What the exercise asks
From the data below, return the exact lines starting at the line containing "Oracle Invoice Approval" and ending at the line containing "vlastního řešení přizpůsobeného", both included, and nothing else.
------------------------------
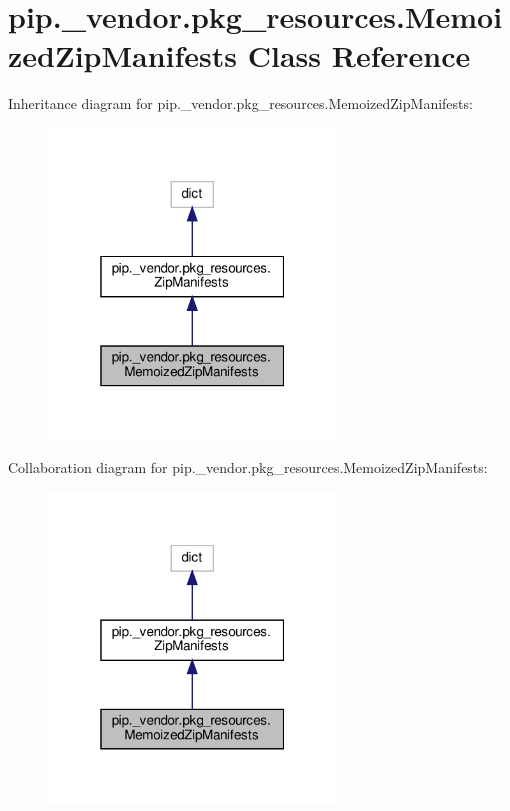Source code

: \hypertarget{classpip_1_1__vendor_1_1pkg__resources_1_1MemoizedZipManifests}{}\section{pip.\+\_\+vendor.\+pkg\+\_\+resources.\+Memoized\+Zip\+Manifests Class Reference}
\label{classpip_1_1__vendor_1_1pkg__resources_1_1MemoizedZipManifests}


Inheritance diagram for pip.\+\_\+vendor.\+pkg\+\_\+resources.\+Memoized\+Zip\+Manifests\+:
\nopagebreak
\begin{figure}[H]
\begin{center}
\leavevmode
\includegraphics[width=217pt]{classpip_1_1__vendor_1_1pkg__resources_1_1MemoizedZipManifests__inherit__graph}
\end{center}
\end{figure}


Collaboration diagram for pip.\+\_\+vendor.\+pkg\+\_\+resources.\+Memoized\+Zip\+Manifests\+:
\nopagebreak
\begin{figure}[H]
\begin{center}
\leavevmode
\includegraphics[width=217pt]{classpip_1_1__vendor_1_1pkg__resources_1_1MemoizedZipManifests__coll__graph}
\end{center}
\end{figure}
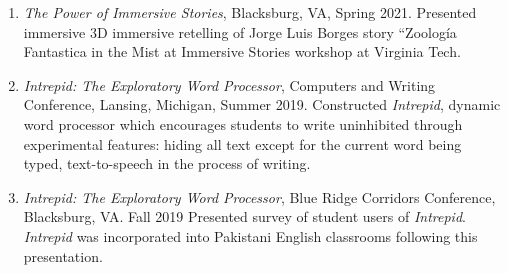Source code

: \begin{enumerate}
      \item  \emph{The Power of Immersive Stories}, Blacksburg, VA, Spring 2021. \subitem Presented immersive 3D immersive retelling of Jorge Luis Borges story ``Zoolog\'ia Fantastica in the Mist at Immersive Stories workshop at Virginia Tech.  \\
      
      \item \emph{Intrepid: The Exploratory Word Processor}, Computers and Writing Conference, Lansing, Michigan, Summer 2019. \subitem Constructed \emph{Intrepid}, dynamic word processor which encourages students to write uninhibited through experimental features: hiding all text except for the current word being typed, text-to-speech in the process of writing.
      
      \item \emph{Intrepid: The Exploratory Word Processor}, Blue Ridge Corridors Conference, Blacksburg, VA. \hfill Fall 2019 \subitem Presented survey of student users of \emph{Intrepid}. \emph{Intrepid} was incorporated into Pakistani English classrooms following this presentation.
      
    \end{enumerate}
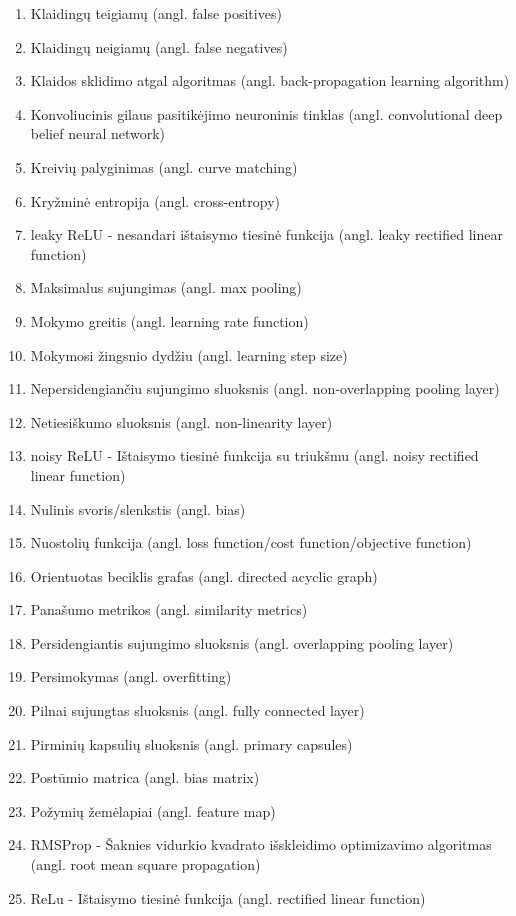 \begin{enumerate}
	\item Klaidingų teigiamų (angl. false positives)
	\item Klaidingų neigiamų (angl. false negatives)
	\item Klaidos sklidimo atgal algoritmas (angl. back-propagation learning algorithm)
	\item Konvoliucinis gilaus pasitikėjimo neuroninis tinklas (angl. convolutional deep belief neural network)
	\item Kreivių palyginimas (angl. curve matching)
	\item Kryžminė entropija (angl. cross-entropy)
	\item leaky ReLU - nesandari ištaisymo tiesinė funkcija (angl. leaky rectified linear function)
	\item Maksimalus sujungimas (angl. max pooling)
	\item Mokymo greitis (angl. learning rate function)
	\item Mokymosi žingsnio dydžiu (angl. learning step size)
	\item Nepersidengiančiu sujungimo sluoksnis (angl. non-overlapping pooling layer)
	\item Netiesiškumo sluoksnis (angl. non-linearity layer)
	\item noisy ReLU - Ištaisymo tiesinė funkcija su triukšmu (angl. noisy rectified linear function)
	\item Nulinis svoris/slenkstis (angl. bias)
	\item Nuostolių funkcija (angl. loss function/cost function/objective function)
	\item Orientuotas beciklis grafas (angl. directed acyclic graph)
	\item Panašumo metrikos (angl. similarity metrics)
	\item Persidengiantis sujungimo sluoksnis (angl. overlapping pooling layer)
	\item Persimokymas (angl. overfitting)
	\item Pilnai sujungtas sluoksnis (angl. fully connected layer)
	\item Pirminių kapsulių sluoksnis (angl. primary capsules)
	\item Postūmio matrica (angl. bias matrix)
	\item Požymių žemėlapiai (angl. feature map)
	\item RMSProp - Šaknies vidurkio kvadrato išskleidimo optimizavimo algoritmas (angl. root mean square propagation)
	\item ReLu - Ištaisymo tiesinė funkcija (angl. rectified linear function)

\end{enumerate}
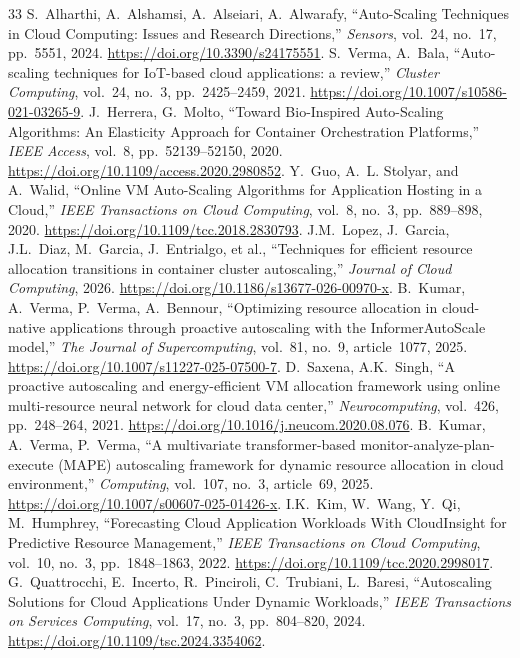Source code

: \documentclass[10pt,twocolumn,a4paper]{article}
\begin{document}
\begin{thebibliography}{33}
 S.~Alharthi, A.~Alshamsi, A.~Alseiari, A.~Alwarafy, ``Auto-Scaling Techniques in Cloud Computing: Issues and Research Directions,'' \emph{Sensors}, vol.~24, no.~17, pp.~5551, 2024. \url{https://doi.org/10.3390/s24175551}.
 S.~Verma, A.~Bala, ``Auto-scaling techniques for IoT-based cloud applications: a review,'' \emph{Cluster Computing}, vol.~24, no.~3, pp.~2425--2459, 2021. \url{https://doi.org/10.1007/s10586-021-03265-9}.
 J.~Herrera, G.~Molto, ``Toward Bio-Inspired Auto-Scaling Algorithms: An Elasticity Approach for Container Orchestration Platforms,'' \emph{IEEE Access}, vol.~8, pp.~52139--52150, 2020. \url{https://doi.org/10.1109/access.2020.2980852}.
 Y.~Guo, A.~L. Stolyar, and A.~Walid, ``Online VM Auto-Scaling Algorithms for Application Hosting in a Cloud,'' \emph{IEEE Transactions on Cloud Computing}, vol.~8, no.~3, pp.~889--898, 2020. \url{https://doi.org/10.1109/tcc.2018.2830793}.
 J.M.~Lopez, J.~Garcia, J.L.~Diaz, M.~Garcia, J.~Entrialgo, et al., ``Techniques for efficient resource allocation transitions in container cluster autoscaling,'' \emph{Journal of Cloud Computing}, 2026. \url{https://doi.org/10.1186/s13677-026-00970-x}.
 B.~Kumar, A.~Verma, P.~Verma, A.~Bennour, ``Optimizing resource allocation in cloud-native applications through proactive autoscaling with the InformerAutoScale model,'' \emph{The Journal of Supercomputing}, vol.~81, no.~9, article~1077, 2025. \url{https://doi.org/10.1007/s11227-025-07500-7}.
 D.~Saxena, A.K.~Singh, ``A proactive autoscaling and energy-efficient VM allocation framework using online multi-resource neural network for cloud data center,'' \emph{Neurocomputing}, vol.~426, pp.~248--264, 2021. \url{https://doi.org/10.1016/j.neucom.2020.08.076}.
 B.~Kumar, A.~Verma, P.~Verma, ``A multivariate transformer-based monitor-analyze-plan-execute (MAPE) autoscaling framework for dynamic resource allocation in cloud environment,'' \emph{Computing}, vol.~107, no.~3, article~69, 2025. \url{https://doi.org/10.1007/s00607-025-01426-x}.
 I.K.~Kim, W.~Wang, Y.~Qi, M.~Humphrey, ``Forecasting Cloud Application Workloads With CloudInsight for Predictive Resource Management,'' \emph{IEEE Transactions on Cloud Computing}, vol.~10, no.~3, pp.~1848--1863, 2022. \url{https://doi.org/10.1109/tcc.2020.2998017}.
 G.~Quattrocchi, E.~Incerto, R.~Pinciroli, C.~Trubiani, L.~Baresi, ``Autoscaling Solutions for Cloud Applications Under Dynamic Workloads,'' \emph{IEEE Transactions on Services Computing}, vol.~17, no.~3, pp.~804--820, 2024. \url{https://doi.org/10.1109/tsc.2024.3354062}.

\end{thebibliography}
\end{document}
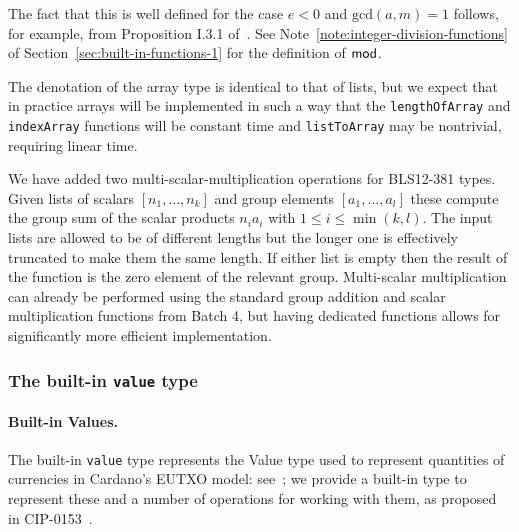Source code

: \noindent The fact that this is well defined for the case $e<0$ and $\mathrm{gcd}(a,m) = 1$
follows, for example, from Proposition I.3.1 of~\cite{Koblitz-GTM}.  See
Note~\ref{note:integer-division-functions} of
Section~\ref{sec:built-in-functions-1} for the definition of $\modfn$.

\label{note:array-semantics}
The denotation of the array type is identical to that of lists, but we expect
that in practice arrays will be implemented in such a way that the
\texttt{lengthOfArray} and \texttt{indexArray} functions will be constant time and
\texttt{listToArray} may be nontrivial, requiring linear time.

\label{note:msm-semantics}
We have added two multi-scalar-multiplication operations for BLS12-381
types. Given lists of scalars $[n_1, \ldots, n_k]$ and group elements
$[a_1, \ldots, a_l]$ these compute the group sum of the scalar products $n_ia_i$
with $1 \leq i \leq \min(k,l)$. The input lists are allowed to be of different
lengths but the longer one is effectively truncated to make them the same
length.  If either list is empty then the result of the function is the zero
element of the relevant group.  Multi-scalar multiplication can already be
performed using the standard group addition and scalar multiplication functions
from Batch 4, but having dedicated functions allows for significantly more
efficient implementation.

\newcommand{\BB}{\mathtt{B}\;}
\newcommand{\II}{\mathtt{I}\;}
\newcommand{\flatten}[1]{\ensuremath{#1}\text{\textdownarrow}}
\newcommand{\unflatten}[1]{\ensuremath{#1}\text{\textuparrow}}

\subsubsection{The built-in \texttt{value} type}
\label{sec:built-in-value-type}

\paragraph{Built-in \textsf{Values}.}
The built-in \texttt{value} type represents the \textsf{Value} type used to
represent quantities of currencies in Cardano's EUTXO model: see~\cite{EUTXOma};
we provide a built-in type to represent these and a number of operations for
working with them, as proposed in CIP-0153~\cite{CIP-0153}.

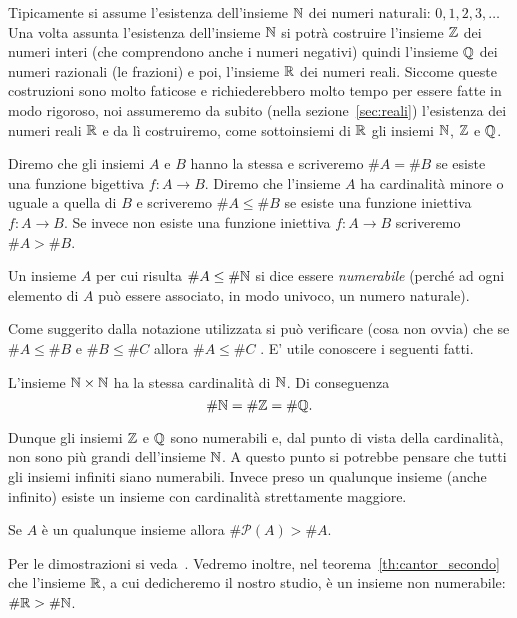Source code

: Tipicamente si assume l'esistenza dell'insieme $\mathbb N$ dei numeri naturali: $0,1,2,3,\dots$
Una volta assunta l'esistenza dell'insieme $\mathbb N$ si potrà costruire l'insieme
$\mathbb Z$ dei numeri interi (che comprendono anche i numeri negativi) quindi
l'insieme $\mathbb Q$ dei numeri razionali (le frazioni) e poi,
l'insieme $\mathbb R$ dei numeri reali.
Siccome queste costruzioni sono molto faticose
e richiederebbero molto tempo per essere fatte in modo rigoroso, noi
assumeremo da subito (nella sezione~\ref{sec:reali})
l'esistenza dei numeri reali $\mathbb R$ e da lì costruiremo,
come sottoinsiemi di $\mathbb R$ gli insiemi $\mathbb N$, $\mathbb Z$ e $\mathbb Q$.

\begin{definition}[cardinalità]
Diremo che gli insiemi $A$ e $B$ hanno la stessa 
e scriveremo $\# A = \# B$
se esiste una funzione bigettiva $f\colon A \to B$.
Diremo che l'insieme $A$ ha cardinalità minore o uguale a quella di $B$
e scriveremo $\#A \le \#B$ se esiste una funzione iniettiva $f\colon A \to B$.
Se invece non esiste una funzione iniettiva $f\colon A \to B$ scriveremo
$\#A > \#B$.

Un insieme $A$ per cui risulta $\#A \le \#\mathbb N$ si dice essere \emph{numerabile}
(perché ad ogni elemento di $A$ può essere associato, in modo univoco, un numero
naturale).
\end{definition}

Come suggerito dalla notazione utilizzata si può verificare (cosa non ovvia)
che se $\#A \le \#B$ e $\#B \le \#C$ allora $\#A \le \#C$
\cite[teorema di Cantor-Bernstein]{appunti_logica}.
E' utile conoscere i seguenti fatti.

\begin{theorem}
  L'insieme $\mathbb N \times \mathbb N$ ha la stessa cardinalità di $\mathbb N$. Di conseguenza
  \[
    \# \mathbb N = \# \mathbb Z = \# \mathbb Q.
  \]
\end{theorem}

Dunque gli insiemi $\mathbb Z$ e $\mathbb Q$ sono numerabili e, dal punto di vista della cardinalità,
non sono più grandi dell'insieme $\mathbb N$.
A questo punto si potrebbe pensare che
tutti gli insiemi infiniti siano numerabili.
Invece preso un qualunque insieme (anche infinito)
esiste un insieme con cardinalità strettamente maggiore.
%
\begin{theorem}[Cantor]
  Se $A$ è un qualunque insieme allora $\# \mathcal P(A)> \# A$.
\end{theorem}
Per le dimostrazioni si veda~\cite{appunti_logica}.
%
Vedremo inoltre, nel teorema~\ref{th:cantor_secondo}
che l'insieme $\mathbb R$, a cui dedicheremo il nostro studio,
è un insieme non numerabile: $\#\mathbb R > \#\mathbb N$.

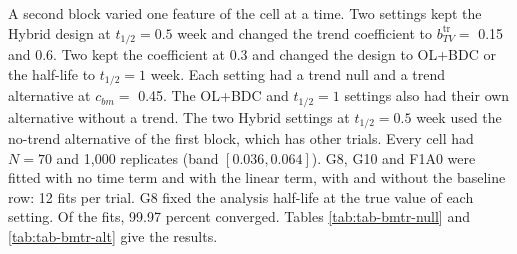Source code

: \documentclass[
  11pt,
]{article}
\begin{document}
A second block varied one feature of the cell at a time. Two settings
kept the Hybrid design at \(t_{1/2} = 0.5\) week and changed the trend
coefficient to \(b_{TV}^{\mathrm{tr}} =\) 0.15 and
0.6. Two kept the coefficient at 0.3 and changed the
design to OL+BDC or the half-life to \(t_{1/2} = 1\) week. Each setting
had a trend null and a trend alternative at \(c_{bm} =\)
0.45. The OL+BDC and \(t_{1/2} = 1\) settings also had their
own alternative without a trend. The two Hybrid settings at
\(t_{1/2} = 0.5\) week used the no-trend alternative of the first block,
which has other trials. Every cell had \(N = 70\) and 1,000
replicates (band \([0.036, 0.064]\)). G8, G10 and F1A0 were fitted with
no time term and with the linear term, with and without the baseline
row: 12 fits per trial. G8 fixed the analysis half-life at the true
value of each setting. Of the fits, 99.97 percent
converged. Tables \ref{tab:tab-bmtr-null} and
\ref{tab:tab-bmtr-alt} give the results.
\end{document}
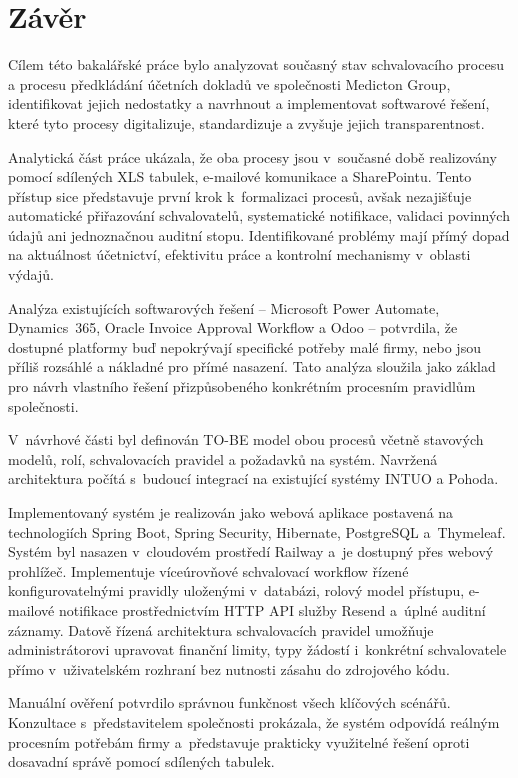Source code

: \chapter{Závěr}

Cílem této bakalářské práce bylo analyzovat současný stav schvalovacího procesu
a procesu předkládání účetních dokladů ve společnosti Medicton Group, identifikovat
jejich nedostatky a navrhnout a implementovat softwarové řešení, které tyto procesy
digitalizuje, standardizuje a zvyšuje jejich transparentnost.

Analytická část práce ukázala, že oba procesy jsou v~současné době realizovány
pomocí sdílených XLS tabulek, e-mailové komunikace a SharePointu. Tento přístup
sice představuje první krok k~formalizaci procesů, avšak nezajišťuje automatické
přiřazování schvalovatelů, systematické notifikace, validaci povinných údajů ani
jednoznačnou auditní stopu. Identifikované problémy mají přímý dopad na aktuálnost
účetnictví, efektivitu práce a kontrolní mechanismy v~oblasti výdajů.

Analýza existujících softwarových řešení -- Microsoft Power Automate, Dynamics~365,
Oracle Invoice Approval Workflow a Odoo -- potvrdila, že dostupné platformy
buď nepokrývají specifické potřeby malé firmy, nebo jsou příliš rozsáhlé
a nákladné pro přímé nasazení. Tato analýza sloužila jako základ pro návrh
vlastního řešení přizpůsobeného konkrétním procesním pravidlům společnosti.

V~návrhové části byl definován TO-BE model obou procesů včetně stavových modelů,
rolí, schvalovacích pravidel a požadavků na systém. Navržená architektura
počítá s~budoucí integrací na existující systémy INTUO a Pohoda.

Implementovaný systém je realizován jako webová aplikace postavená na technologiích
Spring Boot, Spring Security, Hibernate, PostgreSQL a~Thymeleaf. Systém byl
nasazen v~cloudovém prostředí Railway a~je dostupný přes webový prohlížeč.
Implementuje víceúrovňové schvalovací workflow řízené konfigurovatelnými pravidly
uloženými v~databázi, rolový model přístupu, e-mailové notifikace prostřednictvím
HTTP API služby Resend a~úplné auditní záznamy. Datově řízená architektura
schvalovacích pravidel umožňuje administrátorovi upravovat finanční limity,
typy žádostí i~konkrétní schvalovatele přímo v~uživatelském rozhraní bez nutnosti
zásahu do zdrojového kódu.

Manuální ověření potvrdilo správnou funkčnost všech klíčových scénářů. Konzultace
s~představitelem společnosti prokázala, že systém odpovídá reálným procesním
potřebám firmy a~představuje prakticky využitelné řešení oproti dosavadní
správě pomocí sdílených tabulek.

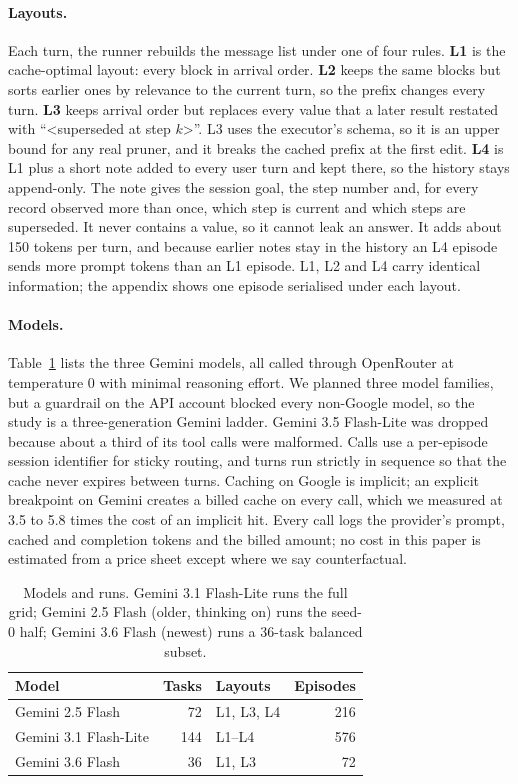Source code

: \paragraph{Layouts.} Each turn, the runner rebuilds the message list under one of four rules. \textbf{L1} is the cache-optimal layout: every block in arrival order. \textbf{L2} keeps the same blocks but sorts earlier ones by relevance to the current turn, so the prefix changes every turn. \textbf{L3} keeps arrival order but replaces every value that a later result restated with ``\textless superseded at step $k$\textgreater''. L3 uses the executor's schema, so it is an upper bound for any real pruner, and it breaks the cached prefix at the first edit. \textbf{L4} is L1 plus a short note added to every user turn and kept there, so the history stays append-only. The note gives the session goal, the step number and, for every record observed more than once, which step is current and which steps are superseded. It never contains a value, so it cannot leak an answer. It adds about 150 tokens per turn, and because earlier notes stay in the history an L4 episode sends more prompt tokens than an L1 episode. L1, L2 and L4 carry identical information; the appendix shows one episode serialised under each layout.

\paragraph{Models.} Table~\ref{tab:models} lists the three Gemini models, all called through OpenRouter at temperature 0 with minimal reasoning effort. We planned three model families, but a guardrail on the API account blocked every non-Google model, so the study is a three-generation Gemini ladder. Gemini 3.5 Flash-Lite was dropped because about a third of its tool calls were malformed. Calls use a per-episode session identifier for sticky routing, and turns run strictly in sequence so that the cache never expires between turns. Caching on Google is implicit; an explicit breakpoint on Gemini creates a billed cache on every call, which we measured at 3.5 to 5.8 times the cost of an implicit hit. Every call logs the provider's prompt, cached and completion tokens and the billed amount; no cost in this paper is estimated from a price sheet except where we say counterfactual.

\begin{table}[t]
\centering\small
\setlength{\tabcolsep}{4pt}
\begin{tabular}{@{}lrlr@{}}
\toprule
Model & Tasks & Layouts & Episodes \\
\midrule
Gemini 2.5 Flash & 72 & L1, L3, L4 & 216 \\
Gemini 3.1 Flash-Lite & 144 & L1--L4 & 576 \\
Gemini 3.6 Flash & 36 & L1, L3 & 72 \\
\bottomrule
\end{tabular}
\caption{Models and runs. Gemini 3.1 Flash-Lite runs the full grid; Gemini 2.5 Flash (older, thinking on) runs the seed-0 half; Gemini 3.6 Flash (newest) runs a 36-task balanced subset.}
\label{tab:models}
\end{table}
------------------------------
Task solution
Oracle Invoice Approval Workflow a Odoo -- potvrdila, že dostupné platformy
buď nepokrývají specifické potřeby malé firmy, nebo jsou příliš rozsáhlé
a nákladné pro přímé nasazení. Tato analýza sloužila jako základ pro návrh
vlastního řešení přizpůsobeného konkrétním procesním pravidlům společnosti.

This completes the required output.